Why the wide variety and diverse origins of business data call for specialist data curation
In business, data provides essential business intelligence (BI) and insightful analysis. We are now operating in an age when businesses are dealing with greater volumes of data than ever before.
In most organisations, data is typically collected from a diverse range of sources, and a carefully curated data set is a lot more valuable than the sum of its parts. Yet there are many challenges involved in curating data sets that inform BI and enable analytical activity.
A mixed bag
Typically, enterprises store information in a variety of different applications and business systems. As a consequence, organisations must adopt to a range of data curation processes to unify data from each of these sources. A database can be directly queried for information, whereas extracting data from a business application might require a deeper understanding of the application’s data export APIs or its database schema.
The data curation process often deals with heterogenous data formats and diverse data sets from different business units. One of the biggest challenges is to ensure data formats are normalised to fit into an organised structure before they can be used to run analytics.

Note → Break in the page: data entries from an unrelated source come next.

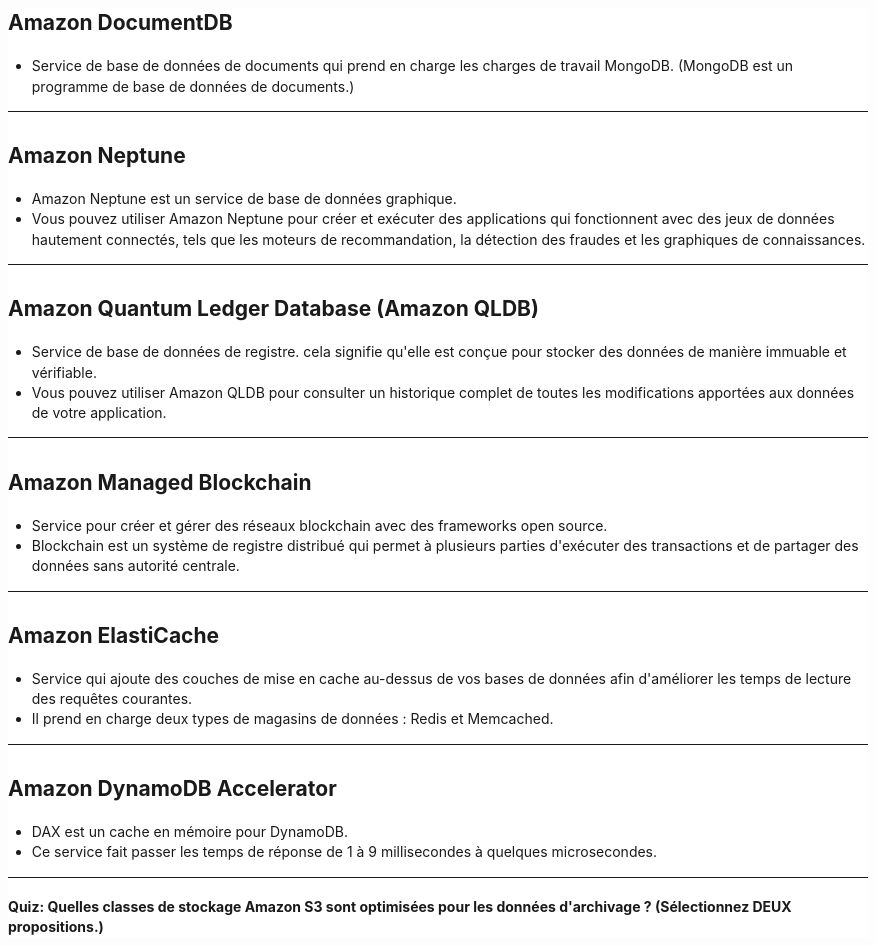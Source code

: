 
## Amazon DocumentDB

- Service de base de données de documents qui prend en charge les charges de travail MongoDB. (MongoDB est un programme de base de données de documents.)

---

## Amazon Neptune

- Amazon Neptune est un service de base de données graphique. 
- Vous pouvez utiliser Amazon Neptune pour créer et exécuter des applications qui fonctionnent avec des jeux de données hautement connectés, tels que les moteurs de recommandation, la détection des fraudes et les graphiques de connaissances.

---

## Amazon Quantum Ledger Database (Amazon QLDB)

- Service de base de données de registre. cela signifie qu'elle est conçue pour stocker des données de manière immuable et vérifiable.
- Vous pouvez utiliser Amazon QLDB pour consulter un historique complet de toutes les modifications apportées aux données de votre application.

---

## Amazon Managed Blockchain

- Service pour créer et gérer des réseaux blockchain avec des frameworks open source. 
- Blockchain est un système de registre distribué qui permet à plusieurs parties d'exécuter des transactions et de partager des données sans autorité centrale.

---

## Amazon ElastiCache

- Service qui ajoute des couches de mise en cache au-dessus de vos bases de données afin d'améliorer les temps de lecture des requêtes courantes. 
- Il prend en charge deux types de magasins de données : Redis et Memcached.

---

## Amazon DynamoDB Accelerator

- DAX est un cache en mémoire pour DynamoDB. 
- Ce service fait passer les temps de réponse de 1 à 9 millisecondes à quelques microsecondes.

---


#### Quiz: Quelles classes de stockage Amazon S3 sont optimisées pour les données d'archivage ? (Sélectionnez DEUX propositions.)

Best practices for curating data sets for BI and analytics users
Organisations need to recognise the importance of the data curator, at both the organisational and departmental level. They not only check the validity and relevance of the data being collected for analysis in their respective departments, but also ensure the data fits a uniform structure. Individuals with experience handling data sets and who have a good understanding of how inter-departmental processes fit into the overall business are therefore ideal for the role.

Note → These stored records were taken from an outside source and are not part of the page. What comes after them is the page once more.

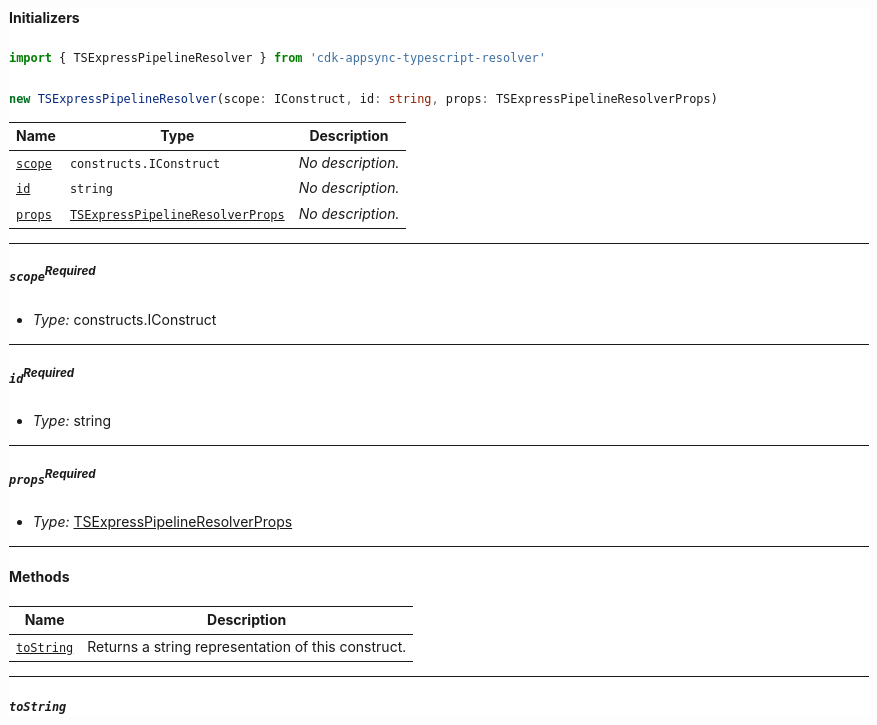 #### Initializers <a name="Initializers" id="cdk-appsync-typescript-resolver.TSExpressPipelineResolver.Initializer"></a>

```typescript
import { TSExpressPipelineResolver } from 'cdk-appsync-typescript-resolver'

new TSExpressPipelineResolver(scope: IConstruct, id: string, props: TSExpressPipelineResolverProps)
```

| **Name** | **Type** | **Description** |
| --- | --- | --- |
| <code><a href="#cdk-appsync-typescript-resolver.TSExpressPipelineResolver.Initializer.parameter.scope">scope</a></code> | <code>constructs.IConstruct</code> | *No description.* |
| <code><a href="#cdk-appsync-typescript-resolver.TSExpressPipelineResolver.Initializer.parameter.id">id</a></code> | <code>string</code> | *No description.* |
| <code><a href="#cdk-appsync-typescript-resolver.TSExpressPipelineResolver.Initializer.parameter.props">props</a></code> | <code><a href="#cdk-appsync-typescript-resolver.TSExpressPipelineResolverProps">TSExpressPipelineResolverProps</a></code> | *No description.* |

---

##### `scope`<sup>Required</sup> <a name="scope" id="cdk-appsync-typescript-resolver.TSExpressPipelineResolver.Initializer.parameter.scope"></a>

- *Type:* constructs.IConstruct

---

##### `id`<sup>Required</sup> <a name="id" id="cdk-appsync-typescript-resolver.TSExpressPipelineResolver.Initializer.parameter.id"></a>

- *Type:* string

---

##### `props`<sup>Required</sup> <a name="props" id="cdk-appsync-typescript-resolver.TSExpressPipelineResolver.Initializer.parameter.props"></a>

- *Type:* <a href="#cdk-appsync-typescript-resolver.TSExpressPipelineResolverProps">TSExpressPipelineResolverProps</a>

---

#### Methods <a name="Methods" id="Methods"></a>

| **Name** | **Description** |
| --- | --- |
| <code><a href="#cdk-appsync-typescript-resolver.TSExpressPipelineResolver.toString">toString</a></code> | Returns a string representation of this construct. |

---

##### `toString` <a name="toString" id="cdk-appsync-typescript-resolver.TSExpressPipelineResolver.toString"></a>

Data collection points that are relevant to the business should also be identified by data curators. Since BI and analytics users largely depend on structured data, good practice requires structuring data at the source. This means setting up data cleansing processes at the points where data is generated, resulting in structured data – ready for consumption by analytics platforms or for storage in data warehouses.
Enterprises are generating data at an unprecedented rate and from new sources, such as IoT systems, that didn’t exist a few years ago. To run meaningful analysis that benefits the business, curated data sets should be minimal in complexity and should make it easy for analytics users to discover insights that can help steer the business in the right direction.

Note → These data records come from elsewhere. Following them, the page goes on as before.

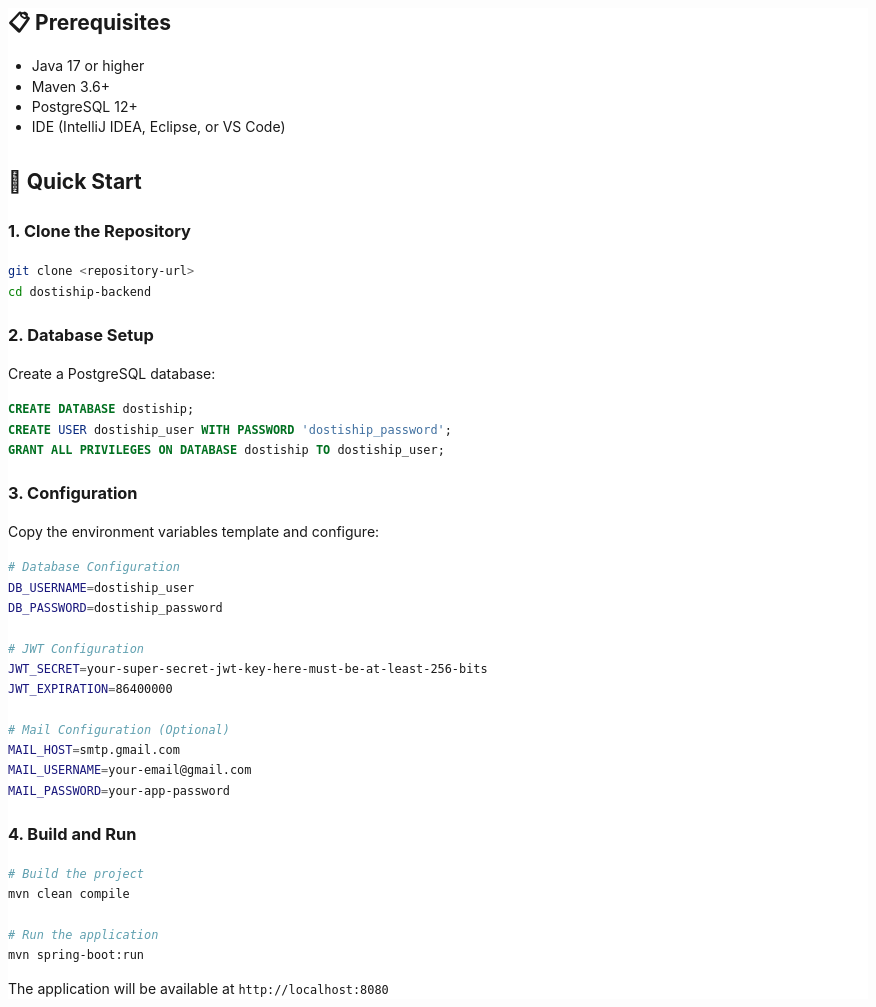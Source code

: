 ## 📋 Prerequisites

- Java 17 or higher
- Maven 3.6+
- PostgreSQL 12+
- IDE (IntelliJ IDEA, Eclipse, or VS Code)

## 🚀 Quick Start

### 1. Clone the Repository
```bash
git clone <repository-url>
cd dostiship-backend
```

### 2. Database Setup
Create a PostgreSQL database:
```sql
CREATE DATABASE dostiship;
CREATE USER dostiship_user WITH PASSWORD 'dostiship_password';
GRANT ALL PRIVILEGES ON DATABASE dostiship TO dostiship_user;
```

### 3. Configuration
Copy the environment variables template and configure:
```bash
# Database Configuration
DB_USERNAME=dostiship_user
DB_PASSWORD=dostiship_password

# JWT Configuration
JWT_SECRET=your-super-secret-jwt-key-here-must-be-at-least-256-bits
JWT_EXPIRATION=86400000

# Mail Configuration (Optional)
MAIL_HOST=smtp.gmail.com
MAIL_USERNAME=your-email@gmail.com
MAIL_PASSWORD=your-app-password
```

### 4. Build and Run
```bash
# Build the project
mvn clean compile

# Run the application
mvn spring-boot:run
```

The application will be available at `http://localhost:8080`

However, we have to accept that not all information is relevant for analysis. Organisations should be quick to separate useful data from information that is not relevant to the objective they are trying to achieve.
In order to clearly distinguish relevant data from information that doesn’t add any business value, enterprises must establish the clear goals they expect to achieve by running analytics. Neglecting this aspect could make it difficult to find useful answers buried under heaps of irrelevant data.
Data curation is an ongoing process of organising and maintaining quality data for repeated use over time. Enterprises should never fail to include processes that periodically ensure the quality of the data that is being managed.
Identifying the right tools for curation
As business systems evolve, the range of platforms that hold information relevant for decision making will increase. Data curation tools should have out-of-the-box connectors or the ability to gather data from different sources, without a lot of tweaking under the hood.
The right solution should provide a good balance between user driven and machine learning capabilities. Machine learning can automate a lot of repetitive tasks that otherwise must be performed manually, but when it comes to deciding the relevance of data, humans still do a better job. Tools that can learn from human input can evolve to judge the relevance of data sets over time, thus increasing the level of automation.
The right solution should include extract, transform and load (ETL) capabilities to read the data from each source, convert the extracted data from its original form into the required form, and then write the data into the target database.
An increasingly important process
As data becomes increasingly crucial to the decisions businesses make, it is important that organisations invest in the tools to overcome data curation challenges.
The case for investment is clear, since these tools quickly pay for themselves. By enabling greater analysis and significant, previously unseen insights, they support faster decision making and deliver the best possible business results.